### Collected data:

::::

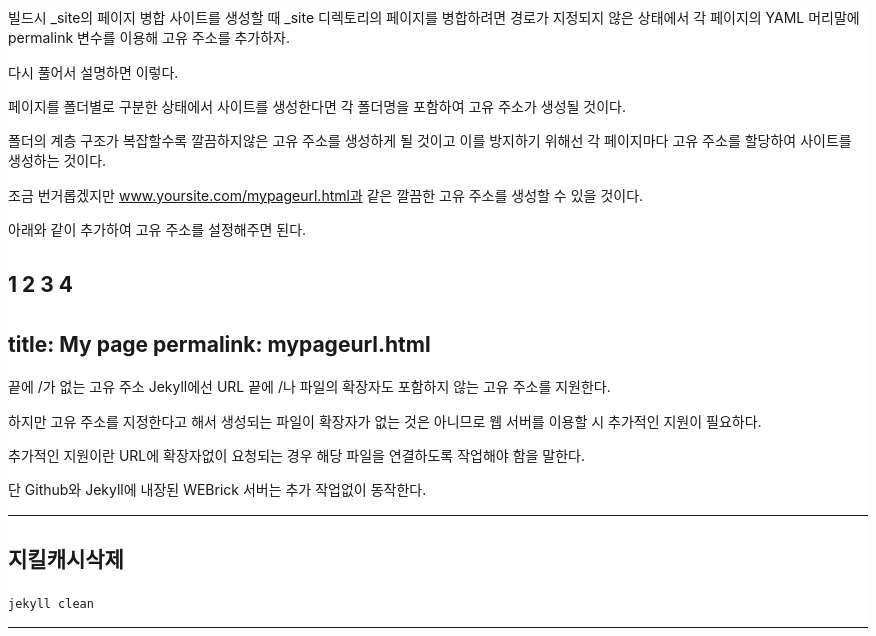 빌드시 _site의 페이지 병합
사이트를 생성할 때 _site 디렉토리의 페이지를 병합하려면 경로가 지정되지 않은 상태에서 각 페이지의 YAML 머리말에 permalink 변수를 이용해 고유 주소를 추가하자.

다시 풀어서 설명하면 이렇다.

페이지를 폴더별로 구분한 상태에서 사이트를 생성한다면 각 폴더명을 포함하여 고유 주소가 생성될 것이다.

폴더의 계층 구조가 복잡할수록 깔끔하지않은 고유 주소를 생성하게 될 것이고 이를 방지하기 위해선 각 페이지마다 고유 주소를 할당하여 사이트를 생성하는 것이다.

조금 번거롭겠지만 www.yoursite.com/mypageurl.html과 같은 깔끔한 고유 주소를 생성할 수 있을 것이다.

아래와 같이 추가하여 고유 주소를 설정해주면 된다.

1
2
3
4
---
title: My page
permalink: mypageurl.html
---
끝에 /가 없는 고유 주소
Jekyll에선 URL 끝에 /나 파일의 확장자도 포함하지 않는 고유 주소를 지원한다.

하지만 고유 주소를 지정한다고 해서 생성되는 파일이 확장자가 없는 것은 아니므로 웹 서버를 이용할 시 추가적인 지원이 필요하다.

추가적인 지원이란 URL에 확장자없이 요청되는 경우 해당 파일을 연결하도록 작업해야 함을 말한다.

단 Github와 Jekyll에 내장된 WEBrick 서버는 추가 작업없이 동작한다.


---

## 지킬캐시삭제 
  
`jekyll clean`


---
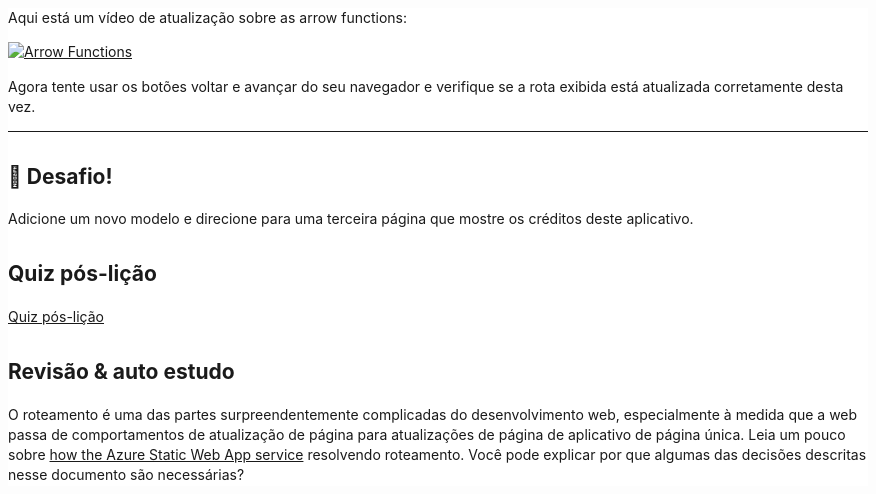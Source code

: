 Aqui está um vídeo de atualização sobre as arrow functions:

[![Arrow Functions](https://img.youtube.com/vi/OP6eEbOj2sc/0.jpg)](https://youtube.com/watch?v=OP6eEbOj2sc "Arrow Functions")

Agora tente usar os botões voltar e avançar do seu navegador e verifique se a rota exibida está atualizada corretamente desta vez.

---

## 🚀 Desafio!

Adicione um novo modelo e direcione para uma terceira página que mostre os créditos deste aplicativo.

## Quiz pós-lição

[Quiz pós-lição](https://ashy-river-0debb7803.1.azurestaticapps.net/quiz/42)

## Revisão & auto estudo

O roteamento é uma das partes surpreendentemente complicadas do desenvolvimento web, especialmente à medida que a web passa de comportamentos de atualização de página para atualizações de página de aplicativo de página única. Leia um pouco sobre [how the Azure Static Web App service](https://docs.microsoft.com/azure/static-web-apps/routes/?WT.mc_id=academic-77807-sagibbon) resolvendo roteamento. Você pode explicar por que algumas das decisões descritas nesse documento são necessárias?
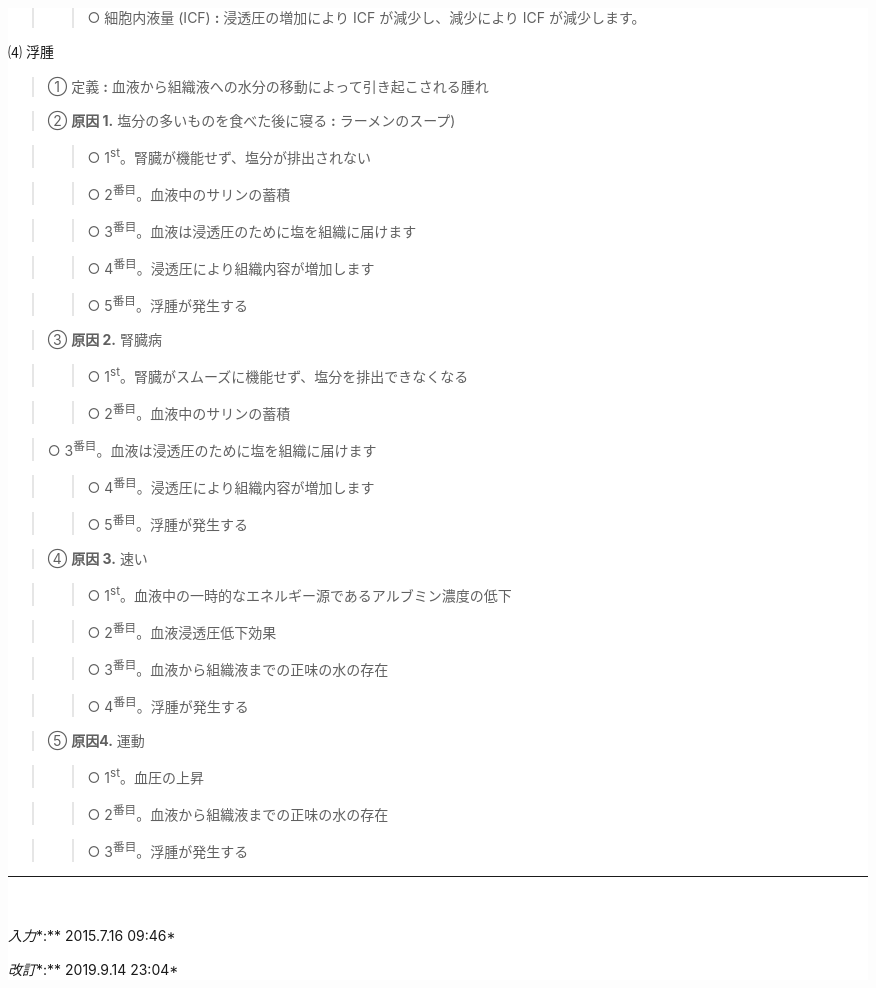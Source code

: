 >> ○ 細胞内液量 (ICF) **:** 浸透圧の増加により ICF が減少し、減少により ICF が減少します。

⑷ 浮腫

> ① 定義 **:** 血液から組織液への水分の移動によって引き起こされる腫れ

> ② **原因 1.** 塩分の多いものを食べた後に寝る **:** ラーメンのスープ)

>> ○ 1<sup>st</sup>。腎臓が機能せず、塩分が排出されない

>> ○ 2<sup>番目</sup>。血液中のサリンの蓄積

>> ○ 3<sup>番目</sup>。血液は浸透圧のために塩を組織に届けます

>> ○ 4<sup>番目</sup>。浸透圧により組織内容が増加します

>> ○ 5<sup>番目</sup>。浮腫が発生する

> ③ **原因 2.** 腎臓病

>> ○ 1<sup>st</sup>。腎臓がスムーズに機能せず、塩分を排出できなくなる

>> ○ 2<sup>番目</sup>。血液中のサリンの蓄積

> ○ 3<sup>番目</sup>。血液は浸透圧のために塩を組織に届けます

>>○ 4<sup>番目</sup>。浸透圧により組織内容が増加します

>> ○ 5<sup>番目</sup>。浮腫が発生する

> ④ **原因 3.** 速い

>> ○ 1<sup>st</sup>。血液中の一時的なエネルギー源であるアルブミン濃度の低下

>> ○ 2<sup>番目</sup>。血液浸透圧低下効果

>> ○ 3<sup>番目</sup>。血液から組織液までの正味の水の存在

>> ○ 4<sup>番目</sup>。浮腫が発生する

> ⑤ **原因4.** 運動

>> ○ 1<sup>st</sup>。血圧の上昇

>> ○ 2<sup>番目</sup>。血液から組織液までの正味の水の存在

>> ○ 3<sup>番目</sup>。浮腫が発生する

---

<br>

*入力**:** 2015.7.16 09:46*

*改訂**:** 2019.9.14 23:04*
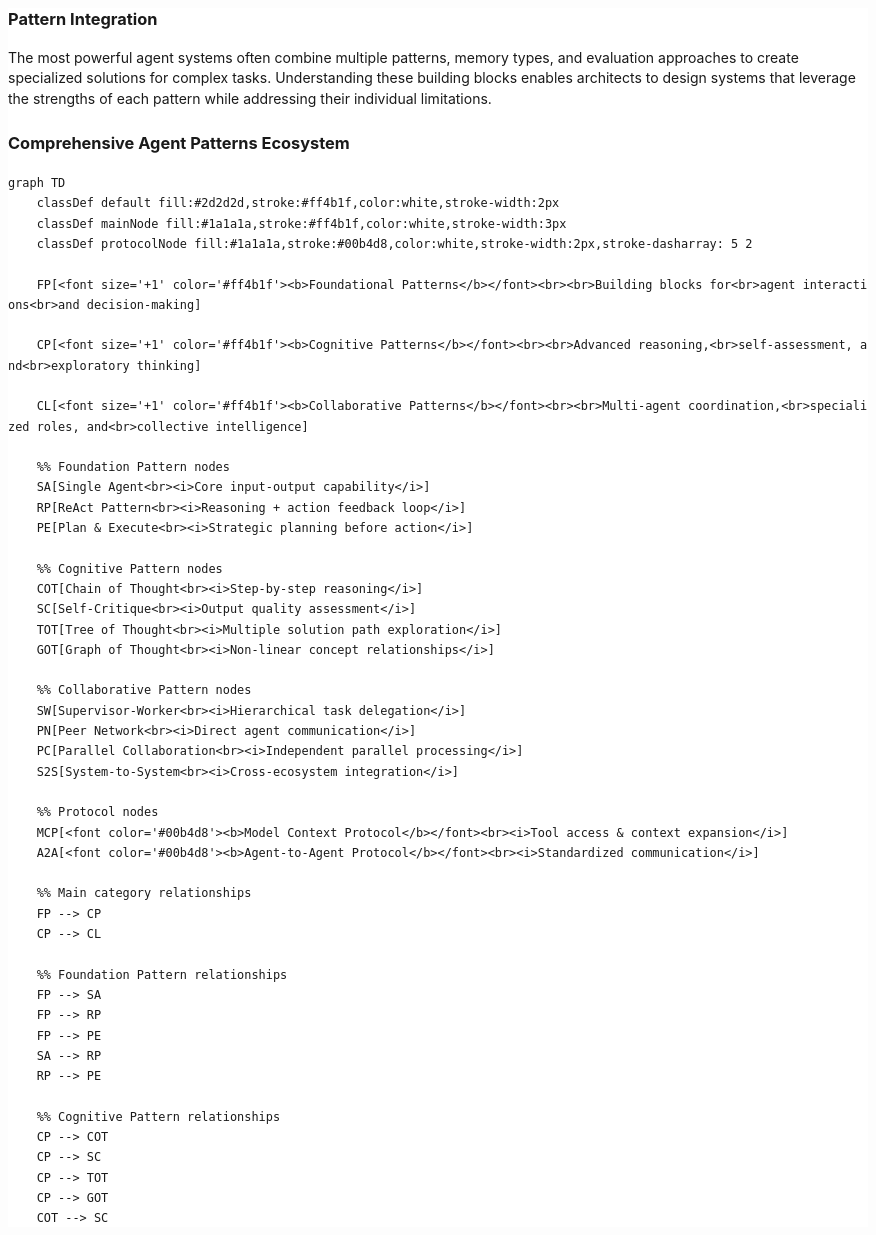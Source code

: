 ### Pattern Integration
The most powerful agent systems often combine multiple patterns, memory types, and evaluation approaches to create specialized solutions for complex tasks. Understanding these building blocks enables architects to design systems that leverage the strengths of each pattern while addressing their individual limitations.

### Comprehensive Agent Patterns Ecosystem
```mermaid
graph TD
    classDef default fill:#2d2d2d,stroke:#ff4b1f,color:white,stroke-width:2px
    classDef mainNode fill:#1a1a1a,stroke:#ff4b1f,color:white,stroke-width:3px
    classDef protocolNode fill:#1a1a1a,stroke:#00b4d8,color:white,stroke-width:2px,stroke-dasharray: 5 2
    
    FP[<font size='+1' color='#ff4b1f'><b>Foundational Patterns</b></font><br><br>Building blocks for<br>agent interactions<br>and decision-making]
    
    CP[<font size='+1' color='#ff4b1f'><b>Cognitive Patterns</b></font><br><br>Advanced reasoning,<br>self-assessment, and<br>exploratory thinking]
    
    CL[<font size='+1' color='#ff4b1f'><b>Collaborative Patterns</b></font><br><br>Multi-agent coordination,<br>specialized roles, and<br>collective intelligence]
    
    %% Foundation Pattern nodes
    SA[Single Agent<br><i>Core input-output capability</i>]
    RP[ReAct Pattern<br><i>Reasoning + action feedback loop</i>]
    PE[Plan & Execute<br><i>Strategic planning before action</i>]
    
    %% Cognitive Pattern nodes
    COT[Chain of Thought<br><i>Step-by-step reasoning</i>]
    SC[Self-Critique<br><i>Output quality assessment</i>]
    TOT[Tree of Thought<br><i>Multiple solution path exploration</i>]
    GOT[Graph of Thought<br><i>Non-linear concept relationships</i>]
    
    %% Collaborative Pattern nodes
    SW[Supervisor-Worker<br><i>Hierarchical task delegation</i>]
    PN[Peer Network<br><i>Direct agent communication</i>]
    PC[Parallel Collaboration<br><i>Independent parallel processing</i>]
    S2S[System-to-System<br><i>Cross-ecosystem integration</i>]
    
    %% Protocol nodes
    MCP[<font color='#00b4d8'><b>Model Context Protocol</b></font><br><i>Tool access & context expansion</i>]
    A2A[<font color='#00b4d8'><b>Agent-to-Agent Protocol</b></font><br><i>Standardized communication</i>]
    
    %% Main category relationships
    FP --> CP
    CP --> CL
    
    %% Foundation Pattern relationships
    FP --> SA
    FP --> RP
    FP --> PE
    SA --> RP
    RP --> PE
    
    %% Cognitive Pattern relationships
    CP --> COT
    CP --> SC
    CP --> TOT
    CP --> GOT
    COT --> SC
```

::::

### ASSIGNED TASK:
Write out the records above exactly as they appear, leaving out any pictures.

### WRITTEN RESPONSE:
 빌드시 _site의 페이지 병합
사이트를 생성할 때 _site 디렉토리의 페이지를 병합하려면 경로가 지정되지 않은 상태에서 각 페이지의 YAML 머리말에 permalink 변수를 이용해 고유 주소를 추가하자.

다시 풀어서 설명하면 이렇다.

페이지를 폴더별로 구분한 상태에서 사이트를 생성한다면 각 폴더명을 포함하여 고유 주소가 생성될 것이다.

폴더의 계층 구조가 복잡할수록 깔끔하지않은 고유 주소를 생성하게 될 것이고 이를 방지하기 위해선 각 페이지마다 고유 주소를 할당하여 사이트를 생성하는 것이다.

조금 번거롭겠지만 www.yoursite.com/mypageurl.html과 같은 깔끔한 고유 주소를 생성할 수 있을 것이다.

아래와 같이 추가하여 고유 주소를 설정해주면 된다.

1
2
3
4
---
title: My page
permalink: mypageurl.html
---
끝에 /가 없는 고유 주소
Jekyll에선 URL 끝에 /나 파일의 확장자도 포함하지 않는 고유 주소를 지원한다.

하지만 고유 주소를 지정한다고 해서 생성되는 파일이 확장자가 없는 것은 아니므로 웹 서버를 이용할 시 추가적인 지원이 필요하다.

추가적인 지원이란 URL에 확장자없이 요청되는 경우 해당 파일을 연결하도록 작업해야 함을 말한다.

단 Github와 Jekyll에 내장된 WEBrick 서버는 추가 작업없이 동작한다.


---

## 지킬캐시삭제 
  
`jekyll clean`


---
Source code

: Aqui está um vídeo de atualização sobre as arrow functions:

[![Arrow Functions](https://img.youtube.com/vi/OP6eEbOj2sc/0.jpg)](https://youtube.com/watch?v=OP6eEbOj2sc "Arrow Functions")

Agora tente usar os botões voltar e avançar do seu navegador e verifique se a rota exibida está atualizada corretamente desta vez.

---

## 🚀 Desafio!

Adicione um novo modelo e direcione para uma terceira página que mostre os créditos deste aplicativo.

## Quiz pós-lição

[Quiz pós-lição](https://ashy-river-0debb7803.1.azurestaticapps.net/quiz/42)

## Revisão & auto estudo

O roteamento é uma das partes surpreendentemente complicadas do desenvolvimento web, especialmente à medida que a web passa de comportamentos de atualização de página para atualizações de página de aplicativo de página única. Leia um pouco sobre [how the Azure Static Web App service](https://docs.microsoft.com/azure/static-web-apps/routes/?WT.mc_id=academic-77807-sagibbon) resolvendo roteamento. Você pode explicar por que algumas das decisões descritas nesse documento são necessárias?
Source code

: >> ○ 細胞内液量 (ICF) **:** 浸透圧の増加により ICF が減少し、減少により ICF が減少します。

⑷ 浮腫

> ① 定義 **:** 血液から組織液への水分の移動によって引き起こされる腫れ

> ② **原因 1.** 塩分の多いものを食べた後に寝る **:** ラーメンのスープ)

>> ○ 1<sup>st</sup>。腎臓が機能せず、塩分が排出されない

>> ○ 2<sup>番目</sup>。血液中のサリンの蓄積

>> ○ 3<sup>番目</sup>。血液は浸透圧のために塩を組織に届けます

>> ○ 4<sup>番目</sup>。浸透圧により組織内容が増加します

>> ○ 5<sup>番目</sup>。浮腫が発生する

> ③ **原因 2.** 腎臓病

>> ○ 1<sup>st</sup>。腎臓がスムーズに機能せず、塩分を排出できなくなる

>> ○ 2<sup>番目</sup>。血液中のサリンの蓄積

> ○ 3<sup>番目</sup>。血液は浸透圧のために塩を組織に届けます

>>○ 4<sup>番目</sup>。浸透圧により組織内容が増加します

>> ○ 5<sup>番目</sup>。浮腫が発生する

> ④ **原因 3.** 速い

>> ○ 1<sup>st</sup>。血液中の一時的なエネルギー源であるアルブミン濃度の低下

>> ○ 2<sup>番目</sup>。血液浸透圧低下効果

>> ○ 3<sup>番目</sup>。血液から組織液までの正味の水の存在

>> ○ 4<sup>番目</sup>。浮腫が発生する

> ⑤ **原因4.** 運動

>> ○ 1<sup>st</sup>。血圧の上昇

>> ○ 2<sup>番目</sup>。血液から組織液までの正味の水の存在

>> ○ 3<sup>番目</sup>。浮腫が発生する

---

<br>

*入力**:** 2015.7.16 09:46*

*改訂**:** 2019.9.14 23:04*
Source code

: ### Pattern Integration
The most powerful agent systems often combine multiple patterns, memory types, and evaluation approaches to create specialized solutions for complex tasks. Understanding these building blocks enables architects to design systems that leverage the strengths of each pattern while addressing their individual limitations.

### Comprehensive Agent Patterns Ecosystem
```mermaid
graph TD
    classDef default fill:#2d2d2d,stroke:#ff4b1f,color:white,stroke-width:2px
    classDef mainNode fill:#1a1a1a,stroke:#ff4b1f,color:white,stroke-width:3px
    classDef protocolNode fill:#1a1a1a,stroke:#00b4d8,color:white,stroke-width:2px,stroke-dasharray: 5 2
    
    FP[<font size='+1' color='#ff4b1f'><b>Foundational Patterns</b></font><br><br>Building blocks for<br>agent interactions<br>and decision-making]
    
    CP[<font size='+1' color='#ff4b1f'><b>Cognitive Patterns</b></font><br><br>Advanced reasoning,<br>self-assessment, and<br>exploratory thinking]
    
    CL[<font size='+1' color='#ff4b1f'><b>Collaborative Patterns</b></font><br><br>Multi-agent coordination,<br>specialized roles, and<br>collective intelligence]
    
    %% Foundation Pattern nodes
    SA[Single Agent<br><i>Core input-output capability</i>]
    RP[ReAct Pattern<br><i>Reasoning + action feedback loop</i>]
    PE[Plan & Execute<br><i>Strategic planning before action</i>]
    
    %% Cognitive Pattern nodes
    COT[Chain of Thought<br><i>Step-by-step reasoning</i>]
    SC[Self-Critique<br><i>Output quality assessment</i>]
    TOT[Tree of Thought<br><i>Multiple solution path exploration</i>]
    GOT[Graph of Thought<br><i>Non-linear concept relationships</i>]
    
    %% Collaborative Pattern nodes
    SW[Supervisor-Worker<br><i>Hierarchical task delegation</i>]
    PN[Peer Network<br><i>Direct agent communication</i>]
    PC[Parallel Collaboration<br><i>Independent parallel processing</i>]
    S2S[System-to-System<br><i>Cross-ecosystem integration</i>]
    
    %% Protocol nodes
    MCP[<font color='#00b4d8'><b>Model Context Protocol</b></font><br><i>Tool access & context expansion</i>]
    A2A[<font color='#00b4d8'><b>Agent-to-Agent Protocol</b></font><br><i>Standardized communication</i>]
    
    %% Main category relationships
    FP --> CP
    CP --> CL
    
    %% Foundation Pattern relationships
    FP --> SA
    FP --> RP
    FP --> PE
    SA --> RP
    RP --> PE
    
    %% Cognitive Pattern relationships
    CP --> COT
    CP --> SC
    CP --> TOT
    CP --> GOT
    COT --> SC
```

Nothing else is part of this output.